> _PROVIDED MATERIAL_
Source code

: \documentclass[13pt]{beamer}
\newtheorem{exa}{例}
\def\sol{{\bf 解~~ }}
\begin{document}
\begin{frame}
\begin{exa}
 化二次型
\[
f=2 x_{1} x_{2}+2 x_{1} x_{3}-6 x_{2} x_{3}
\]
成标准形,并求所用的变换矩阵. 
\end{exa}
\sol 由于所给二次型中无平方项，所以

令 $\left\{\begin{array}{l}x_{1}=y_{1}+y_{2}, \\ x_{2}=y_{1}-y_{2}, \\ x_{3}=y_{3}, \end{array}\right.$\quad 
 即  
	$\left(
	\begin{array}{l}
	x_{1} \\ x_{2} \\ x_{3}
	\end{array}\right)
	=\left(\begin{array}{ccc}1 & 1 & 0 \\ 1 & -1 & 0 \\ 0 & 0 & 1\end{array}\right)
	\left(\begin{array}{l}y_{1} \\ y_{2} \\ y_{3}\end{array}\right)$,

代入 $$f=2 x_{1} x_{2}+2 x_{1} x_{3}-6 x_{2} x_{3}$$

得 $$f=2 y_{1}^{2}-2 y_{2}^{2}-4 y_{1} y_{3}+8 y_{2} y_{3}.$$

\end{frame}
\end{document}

> _EXERCISE AIM_
Only lines with the word "begin" belong in the answer; copy each of them from the material above.

> _THE COMPLETED TASK_
\begin{document}
\begin{frame}
\begin{exa}
令 $\left\{\begin{array}{l}x_{1}=y_{1}+y_{2}, \\ x_{2}=y_{1}-y_{2}, \\ x_{3}=y_{3}, \end{array}\right.$\quad 
	\begin{array}{l}
	=\left(\begin{array}{ccc}1 & 1 & 0 \\ 1 & -1 & 0 \\ 0 & 0 & 1\end{array}\right)
	\left(\begin{array}{l}y_{1} \\ y_{2} \\ y_{3}\end{array}\right)$,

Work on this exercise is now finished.